All day the heat had been intense and by 3 p.m. I was feeling quite dehydrated, having covered over forty miles according to Leo’s milometer. Partly for this reason, and partly because I despaired of ever disentangling the inconsequential tracks of the plain, I now attempted to descend to river-level and follow the course of the Seti – an idiotic move which involved Leo and me in a series of gymnastic feats and stamina-tests such as even Roz and I have never had to endure. And Leo is twice the weight of Roz … Eventually I discovered that one could descend to within about one hundred feet of the water, but no further – something which would have been obvious from the start to any moderately intelligent person. So I sat down in the shade of a tree by the cliff-edge to smoke a cigarette while reflecting on the sad fact that soon we would have to ascend somehow to plain-level and resume our war of nerves with those tracks.

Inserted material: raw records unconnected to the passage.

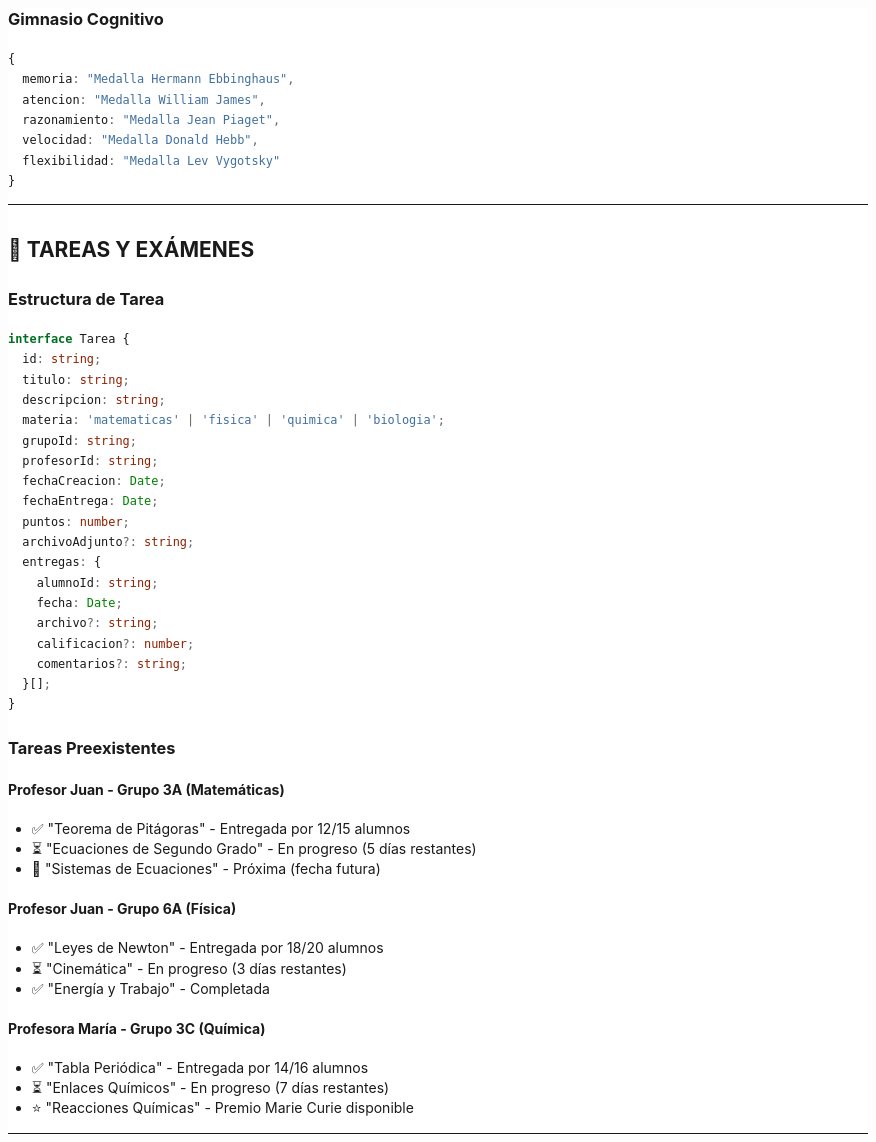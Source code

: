 ### **Gimnasio Cognitivo**
```typescript
{
  memoria: "Medalla Hermann Ebbinghaus",
  atencion: "Medalla William James",
  razonamiento: "Medalla Jean Piaget",
  velocidad: "Medalla Donald Hebb",
  flexibilidad: "Medalla Lev Vygotsky"
}
```

---

## 📝 **TAREAS Y EXÁMENES**

### **Estructura de Tarea**
```typescript
interface Tarea {
  id: string;
  titulo: string;
  descripcion: string;
  materia: 'matematicas' | 'fisica' | 'quimica' | 'biologia';
  grupoId: string;
  profesorId: string;
  fechaCreacion: Date;
  fechaEntrega: Date;
  puntos: number;
  archivoAdjunto?: string;
  entregas: {
    alumnoId: string;
    fecha: Date;
    archivo?: string;
    calificacion?: number;
    comentarios?: string;
  }[];
}
```

### **Tareas Preexistentes**

#### **Profesor Juan - Grupo 3A (Matemáticas)**
- ✅ "Teorema de Pitágoras" - Entregada por 12/15 alumnos
- ⏳ "Ecuaciones de Segundo Grado" - En progreso (5 días restantes)
- 📅 "Sistemas de Ecuaciones" - Próxima (fecha futura)

#### **Profesor Juan - Grupo 6A (Física)**
- ✅ "Leyes de Newton" - Entregada por 18/20 alumnos
- ⏳ "Cinemática" - En progreso (3 días restantes)
- ✅ "Energía y Trabajo" - Completada

#### **Profesora María - Grupo 3C (Química)**
- ✅ "Tabla Periódica" - Entregada por 14/16 alumnos
- ⏳ "Enlaces Químicos" - En progreso (7 días restantes)
- ⭐ "Reacciones Químicas" - Premio Marie Curie disponible

---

However, it was impossible to remain glum for long in such surroundings. Below me the Seti (its name means ‘white’) was a swift, seething torrent, narrow at this season but still violently strong amidst a desert of pale, rounded stones. From the opposite cliff rose
smooth-browed
, forested hills enclosing the gorge in a wide, gentle curve, while behind, rising in layers to the plain, lay the rough, silent,
sun-beaten
countryside that we had just traversed. I hadn’t expected to find such solitude within this valley; yet for hours past people had appeared only in the vicinity of the few hamlets and from here not a trace of humanity was visible. But then, when my almost pathological aversion to ‘turning back’ drove me on up the gorge – I was able to cycle for about a mile over the short, burnt grass and pungent herbage – a lone farmhouse appeared on the very edge of the cliff. This building, clumsily constructed of timber and stone, was a mere loft over an open-sided shelter for cattle, crops and firewood – yet in it lived an old grandmother, her son and daughter-in-law and their five children, of
whom the younger three were stark naked and pot-bellied. Around this pathetic dwelling (the most impoverished I’ve seen outside of Gilgit) stood a few acres of poorly maize and three feeble banana trees, beneath which a starved-looking buffalo lay chewing the cud. (Though what that cud consisted of I can’t imagine.) The usual Nepali ‘ladder’ – a notched tree-trunk – led up to the entirely unfurnished living-room, where the family were sitting idly, sharing a local version of the hookah. When they saw Leo and me at the foot of the ladder their astonishment was considerable, but they responded to my urgent plea for ‘
pani
’ by beckoning me ‘upstairs’ and handing me a brass pint-measure of riverwater which tasted faintly of human excrement (or was I imagining things?) yet which at that moment seemed an ineffably delicious drink. With wild disregard for the probable consequences I emptied three of these measures, while the family tried to question me and registered incredulity at my ignorance of Nepali. They were a remarkably cheerful group, though not one of them looked healthy, and after their first shock of surprise they treated me as though we were old friends.